Hace años, el escritor Hernán Lara Zavala conversaba conmigo y a propósito de algo que dijimos —y que lo metió de lleno en un mundo de evocaciones—, interrumpió el diálogo y miró hacia ninguna parte, mientras decía esto en su buen inglés, perfeccionado en las aulas universitarias de Inglaterra: “Lolita, light of my life, fire of my loins. My sin, my soul. Lo-lee-ta…” Siguió así, extático, durante algunos segundos; cuando concluyó, retomó el hilo de la charla. Lo felicité efusivamente; repuso que no era nada, que esas palabras lo acompañaban siempre.

Esas palabras son, claro, el principio de la novela más conocida de Vladímir Vladímirovich Nabókov (1899-1977), un libro que fue piedra de escándalo en su época, a mediados del siglo pasado, y sigue siendo uno de los libros peor leídos en la historia de la literatura. ¿Por qué lo digo? Trataré de explicarme, como dicen los doctos circunspectos, personajes de los que Nabókov se burlaba ferozmente: les había tomado la medida en los campus de Stanford y de Cornell.
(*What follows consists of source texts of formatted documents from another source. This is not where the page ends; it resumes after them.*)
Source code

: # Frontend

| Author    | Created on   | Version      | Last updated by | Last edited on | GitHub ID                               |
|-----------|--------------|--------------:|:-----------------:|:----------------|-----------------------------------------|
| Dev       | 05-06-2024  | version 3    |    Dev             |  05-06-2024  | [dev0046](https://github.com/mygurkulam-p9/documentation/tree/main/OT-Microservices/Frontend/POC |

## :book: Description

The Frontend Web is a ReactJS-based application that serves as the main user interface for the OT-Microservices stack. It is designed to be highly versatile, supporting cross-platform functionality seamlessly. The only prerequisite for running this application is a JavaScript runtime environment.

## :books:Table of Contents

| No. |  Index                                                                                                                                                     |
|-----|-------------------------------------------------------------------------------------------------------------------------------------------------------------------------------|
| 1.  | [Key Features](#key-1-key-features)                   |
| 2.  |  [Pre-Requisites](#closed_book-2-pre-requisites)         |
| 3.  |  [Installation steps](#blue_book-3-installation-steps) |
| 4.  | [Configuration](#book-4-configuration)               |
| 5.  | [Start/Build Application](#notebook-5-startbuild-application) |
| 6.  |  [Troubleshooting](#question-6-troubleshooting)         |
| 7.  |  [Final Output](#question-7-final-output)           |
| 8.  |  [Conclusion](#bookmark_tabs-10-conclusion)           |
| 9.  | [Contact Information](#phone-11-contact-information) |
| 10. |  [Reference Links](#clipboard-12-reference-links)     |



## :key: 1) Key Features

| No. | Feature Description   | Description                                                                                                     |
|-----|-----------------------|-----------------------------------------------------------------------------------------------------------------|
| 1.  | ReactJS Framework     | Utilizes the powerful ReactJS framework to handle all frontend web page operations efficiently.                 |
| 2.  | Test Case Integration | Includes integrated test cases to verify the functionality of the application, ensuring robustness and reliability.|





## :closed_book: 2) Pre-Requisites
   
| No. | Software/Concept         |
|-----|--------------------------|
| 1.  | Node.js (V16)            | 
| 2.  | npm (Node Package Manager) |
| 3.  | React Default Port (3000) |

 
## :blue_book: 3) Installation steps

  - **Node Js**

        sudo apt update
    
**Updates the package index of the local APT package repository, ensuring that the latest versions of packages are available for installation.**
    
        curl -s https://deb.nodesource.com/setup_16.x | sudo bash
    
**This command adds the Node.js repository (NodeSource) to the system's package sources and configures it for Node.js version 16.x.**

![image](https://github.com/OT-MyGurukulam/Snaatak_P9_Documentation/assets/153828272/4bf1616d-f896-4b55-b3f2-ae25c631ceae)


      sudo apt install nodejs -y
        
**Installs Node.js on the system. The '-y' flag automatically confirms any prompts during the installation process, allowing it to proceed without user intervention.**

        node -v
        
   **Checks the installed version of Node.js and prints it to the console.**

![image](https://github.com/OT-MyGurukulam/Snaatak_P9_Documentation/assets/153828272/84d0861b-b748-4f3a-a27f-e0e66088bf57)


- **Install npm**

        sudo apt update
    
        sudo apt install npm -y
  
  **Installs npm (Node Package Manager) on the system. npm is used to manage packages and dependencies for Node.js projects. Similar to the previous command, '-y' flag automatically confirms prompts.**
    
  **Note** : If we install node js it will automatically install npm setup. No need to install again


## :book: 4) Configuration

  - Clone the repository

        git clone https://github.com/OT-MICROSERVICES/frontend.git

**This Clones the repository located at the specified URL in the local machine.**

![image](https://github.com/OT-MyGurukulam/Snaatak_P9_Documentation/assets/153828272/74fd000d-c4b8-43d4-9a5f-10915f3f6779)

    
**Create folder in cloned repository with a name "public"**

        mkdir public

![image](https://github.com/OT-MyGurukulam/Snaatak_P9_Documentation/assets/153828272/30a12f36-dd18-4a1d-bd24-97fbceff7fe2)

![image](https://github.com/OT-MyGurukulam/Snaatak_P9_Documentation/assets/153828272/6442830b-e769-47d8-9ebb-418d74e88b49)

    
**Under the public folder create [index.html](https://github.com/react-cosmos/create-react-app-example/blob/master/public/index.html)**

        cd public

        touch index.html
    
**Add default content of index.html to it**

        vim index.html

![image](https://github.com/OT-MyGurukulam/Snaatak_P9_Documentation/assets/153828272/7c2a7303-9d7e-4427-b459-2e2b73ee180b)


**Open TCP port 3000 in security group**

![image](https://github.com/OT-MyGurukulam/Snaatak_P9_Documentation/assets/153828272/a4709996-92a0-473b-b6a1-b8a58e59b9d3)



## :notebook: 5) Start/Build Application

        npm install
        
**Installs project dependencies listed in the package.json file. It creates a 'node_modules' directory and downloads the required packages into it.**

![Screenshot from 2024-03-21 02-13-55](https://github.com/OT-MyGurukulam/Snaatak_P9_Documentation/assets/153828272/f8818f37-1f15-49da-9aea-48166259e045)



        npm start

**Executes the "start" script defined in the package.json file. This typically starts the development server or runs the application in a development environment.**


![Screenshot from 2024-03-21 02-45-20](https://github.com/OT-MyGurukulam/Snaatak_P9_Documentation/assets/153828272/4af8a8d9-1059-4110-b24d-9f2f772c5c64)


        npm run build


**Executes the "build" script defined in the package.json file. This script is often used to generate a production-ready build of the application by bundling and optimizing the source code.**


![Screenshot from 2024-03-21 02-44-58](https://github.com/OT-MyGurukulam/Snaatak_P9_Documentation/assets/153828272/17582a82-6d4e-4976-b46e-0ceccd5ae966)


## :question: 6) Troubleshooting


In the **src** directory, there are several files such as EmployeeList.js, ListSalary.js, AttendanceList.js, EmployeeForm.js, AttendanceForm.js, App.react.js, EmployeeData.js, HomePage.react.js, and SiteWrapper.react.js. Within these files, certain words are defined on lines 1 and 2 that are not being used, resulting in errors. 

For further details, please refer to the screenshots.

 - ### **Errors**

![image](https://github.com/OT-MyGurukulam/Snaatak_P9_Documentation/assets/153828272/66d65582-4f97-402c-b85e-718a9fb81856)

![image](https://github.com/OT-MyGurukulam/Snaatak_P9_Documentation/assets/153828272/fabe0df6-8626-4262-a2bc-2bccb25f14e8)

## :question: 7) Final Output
La inmensa mayoría de las almas sencillas que se animan a leer esa novela legendaria lo hacen por malas razones: la curiosidad de acercarse a una “obra atrevida”, la tonta cosquilla de conocer un célebre texto pornográfico, el deseo adolescente de tener gratificaciones inconfesables a lo largo de la lectura. Una minoría insignificante lee Lolita porque intuye, o sabe, que va a vérselas con un escritor en la plenitud de sus facultades, con un gran escritor, entendida esta frase descriptiva en estos términos: un escritor que ha sido capaz de modificar la lengua literaria de su tiempo.

Las malas razones para leer a Nabókov, y en especial para leer Lolita, orillan a esos lectores a entrar en el mundo extraño del libro de cualquier modo, y a hacerlo a menudo en traducciones; no tengo nada contra éstas —las traducciones son una parte importante del caudal literario y no hay quien no haya leído libros fundamentales en traducciones. Pero ante Nabókov vale la pena hacer el esfuerzo de acercarse a sus libros escritos en inglés. Yo medio me asomé a algunas traducciones y decidí solemnemente no volver a hacerlo. Se pierde uno más de la mitad de lo que vale la pena; me temo que la porción más importante.
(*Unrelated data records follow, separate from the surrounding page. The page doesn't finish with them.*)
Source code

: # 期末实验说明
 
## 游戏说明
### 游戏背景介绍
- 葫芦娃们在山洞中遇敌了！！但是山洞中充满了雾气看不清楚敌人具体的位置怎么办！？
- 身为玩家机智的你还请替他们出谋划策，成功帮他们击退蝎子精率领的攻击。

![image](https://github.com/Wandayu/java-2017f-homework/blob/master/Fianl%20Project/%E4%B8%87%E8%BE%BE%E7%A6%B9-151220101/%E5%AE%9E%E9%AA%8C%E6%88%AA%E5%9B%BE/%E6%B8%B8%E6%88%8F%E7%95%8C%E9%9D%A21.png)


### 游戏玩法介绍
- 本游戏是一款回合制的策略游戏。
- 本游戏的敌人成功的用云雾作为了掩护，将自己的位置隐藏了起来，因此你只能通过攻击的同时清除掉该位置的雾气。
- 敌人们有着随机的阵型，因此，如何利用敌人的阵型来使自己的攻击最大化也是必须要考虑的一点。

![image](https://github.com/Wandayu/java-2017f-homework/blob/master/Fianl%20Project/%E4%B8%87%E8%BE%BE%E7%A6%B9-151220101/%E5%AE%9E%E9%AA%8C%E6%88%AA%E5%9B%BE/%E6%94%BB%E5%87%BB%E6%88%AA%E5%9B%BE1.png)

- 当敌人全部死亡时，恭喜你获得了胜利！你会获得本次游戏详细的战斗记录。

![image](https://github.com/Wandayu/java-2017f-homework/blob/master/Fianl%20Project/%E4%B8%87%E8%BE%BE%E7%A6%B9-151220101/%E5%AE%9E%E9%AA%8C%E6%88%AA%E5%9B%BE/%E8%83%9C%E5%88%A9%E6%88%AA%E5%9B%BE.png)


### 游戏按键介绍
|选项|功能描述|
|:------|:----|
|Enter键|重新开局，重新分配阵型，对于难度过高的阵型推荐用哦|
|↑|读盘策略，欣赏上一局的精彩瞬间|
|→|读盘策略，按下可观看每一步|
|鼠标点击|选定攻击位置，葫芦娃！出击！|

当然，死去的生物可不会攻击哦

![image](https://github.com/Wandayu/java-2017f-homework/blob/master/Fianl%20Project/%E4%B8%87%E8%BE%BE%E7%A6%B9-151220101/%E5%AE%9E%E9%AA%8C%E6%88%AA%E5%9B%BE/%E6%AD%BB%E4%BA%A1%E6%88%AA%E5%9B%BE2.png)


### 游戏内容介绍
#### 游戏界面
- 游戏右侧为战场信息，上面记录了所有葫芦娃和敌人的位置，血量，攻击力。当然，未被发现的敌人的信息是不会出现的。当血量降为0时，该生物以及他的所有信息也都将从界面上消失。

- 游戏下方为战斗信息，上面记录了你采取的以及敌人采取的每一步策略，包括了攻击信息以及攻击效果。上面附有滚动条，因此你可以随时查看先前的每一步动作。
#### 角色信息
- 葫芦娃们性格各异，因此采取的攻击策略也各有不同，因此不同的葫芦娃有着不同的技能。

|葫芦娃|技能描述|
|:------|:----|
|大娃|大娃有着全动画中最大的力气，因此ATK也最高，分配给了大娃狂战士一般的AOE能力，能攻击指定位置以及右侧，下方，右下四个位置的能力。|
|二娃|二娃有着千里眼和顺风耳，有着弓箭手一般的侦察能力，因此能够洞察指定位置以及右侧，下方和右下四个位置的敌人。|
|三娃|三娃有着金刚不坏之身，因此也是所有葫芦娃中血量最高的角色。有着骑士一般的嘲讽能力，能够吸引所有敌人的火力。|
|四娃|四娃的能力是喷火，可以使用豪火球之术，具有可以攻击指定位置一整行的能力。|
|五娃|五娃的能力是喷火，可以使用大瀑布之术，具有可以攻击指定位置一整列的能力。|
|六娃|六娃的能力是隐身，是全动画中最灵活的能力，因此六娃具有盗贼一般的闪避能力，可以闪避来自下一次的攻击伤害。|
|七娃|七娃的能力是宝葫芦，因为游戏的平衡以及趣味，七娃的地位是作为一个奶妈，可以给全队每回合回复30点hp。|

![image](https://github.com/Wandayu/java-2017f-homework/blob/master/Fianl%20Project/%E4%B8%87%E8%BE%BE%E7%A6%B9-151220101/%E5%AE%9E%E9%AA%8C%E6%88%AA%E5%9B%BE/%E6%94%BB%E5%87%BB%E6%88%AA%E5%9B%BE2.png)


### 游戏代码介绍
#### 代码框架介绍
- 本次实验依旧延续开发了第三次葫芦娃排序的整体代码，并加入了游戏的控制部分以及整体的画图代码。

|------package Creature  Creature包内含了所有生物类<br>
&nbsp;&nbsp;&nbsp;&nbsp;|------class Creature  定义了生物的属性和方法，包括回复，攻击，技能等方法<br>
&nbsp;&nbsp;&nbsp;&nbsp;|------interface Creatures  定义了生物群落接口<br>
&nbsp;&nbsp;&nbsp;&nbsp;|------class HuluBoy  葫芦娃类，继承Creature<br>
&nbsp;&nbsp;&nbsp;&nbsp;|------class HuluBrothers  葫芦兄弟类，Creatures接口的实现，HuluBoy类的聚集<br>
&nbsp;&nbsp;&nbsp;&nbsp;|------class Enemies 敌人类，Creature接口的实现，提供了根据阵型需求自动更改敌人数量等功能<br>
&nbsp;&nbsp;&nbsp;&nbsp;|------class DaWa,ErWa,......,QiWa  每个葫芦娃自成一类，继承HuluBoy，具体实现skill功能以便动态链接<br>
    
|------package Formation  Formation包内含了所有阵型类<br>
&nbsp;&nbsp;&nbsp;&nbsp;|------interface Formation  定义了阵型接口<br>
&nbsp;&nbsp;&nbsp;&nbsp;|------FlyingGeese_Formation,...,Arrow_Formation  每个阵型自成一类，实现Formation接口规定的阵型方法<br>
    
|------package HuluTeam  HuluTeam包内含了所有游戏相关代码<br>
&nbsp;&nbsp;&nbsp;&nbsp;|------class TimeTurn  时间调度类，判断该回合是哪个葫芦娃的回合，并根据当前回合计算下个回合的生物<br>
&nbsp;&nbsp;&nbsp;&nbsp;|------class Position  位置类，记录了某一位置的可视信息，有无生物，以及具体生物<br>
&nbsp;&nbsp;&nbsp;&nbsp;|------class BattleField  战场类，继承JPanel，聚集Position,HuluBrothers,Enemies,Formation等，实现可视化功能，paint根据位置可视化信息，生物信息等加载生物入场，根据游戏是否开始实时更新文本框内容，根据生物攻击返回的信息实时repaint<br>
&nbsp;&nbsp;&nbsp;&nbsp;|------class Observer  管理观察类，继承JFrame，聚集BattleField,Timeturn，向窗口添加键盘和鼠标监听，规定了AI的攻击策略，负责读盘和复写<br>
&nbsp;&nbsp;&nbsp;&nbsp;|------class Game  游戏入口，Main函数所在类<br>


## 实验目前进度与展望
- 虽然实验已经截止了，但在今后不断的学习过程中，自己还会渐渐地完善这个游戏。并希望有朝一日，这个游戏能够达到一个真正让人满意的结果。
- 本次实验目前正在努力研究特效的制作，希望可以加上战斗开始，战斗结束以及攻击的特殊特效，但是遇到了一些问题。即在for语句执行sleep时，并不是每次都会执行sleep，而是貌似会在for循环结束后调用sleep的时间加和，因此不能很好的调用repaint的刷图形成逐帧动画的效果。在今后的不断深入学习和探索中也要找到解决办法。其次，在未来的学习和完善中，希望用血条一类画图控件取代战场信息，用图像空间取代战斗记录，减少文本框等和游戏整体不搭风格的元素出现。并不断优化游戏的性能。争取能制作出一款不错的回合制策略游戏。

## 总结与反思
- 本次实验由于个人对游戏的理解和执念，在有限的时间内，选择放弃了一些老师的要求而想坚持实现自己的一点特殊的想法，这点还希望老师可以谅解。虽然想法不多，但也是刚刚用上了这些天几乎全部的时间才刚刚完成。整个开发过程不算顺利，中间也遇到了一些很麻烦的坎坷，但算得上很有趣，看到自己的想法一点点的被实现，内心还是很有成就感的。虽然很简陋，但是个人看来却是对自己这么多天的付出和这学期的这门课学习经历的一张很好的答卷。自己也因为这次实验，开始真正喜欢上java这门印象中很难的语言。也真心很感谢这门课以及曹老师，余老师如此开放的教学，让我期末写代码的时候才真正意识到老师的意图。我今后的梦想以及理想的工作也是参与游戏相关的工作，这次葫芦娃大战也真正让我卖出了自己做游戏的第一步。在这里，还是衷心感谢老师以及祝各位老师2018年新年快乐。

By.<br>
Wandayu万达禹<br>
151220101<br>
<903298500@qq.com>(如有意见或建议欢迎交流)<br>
Dije “los libros en inglés” de Nabókov; era ruso y escribió mucho en su lengua materna. Como Joseph Conrad, polaco, aprendió el inglés hasta dominarlo, trastornarlo y fecundarlo con sus brillantísimos libros. Nunca se alejó del ruso, desde luego; su contrariada amistad con Edmund Wilson lo prueba: discutieron enérgicamente sobre sus dos lenguas, con la ventaja para Nabókov de que su inglés era mucho mejor (por supuesto) que el ruso de Wilson.

El autócrata Putin es tocayo de Nabókov en el nombre y en el patronímico, según me informa mi asesora principal en cultura rusa. El escritor genial, el ponzoñoso súper oligarca: no puede haber dos personas más diferentes.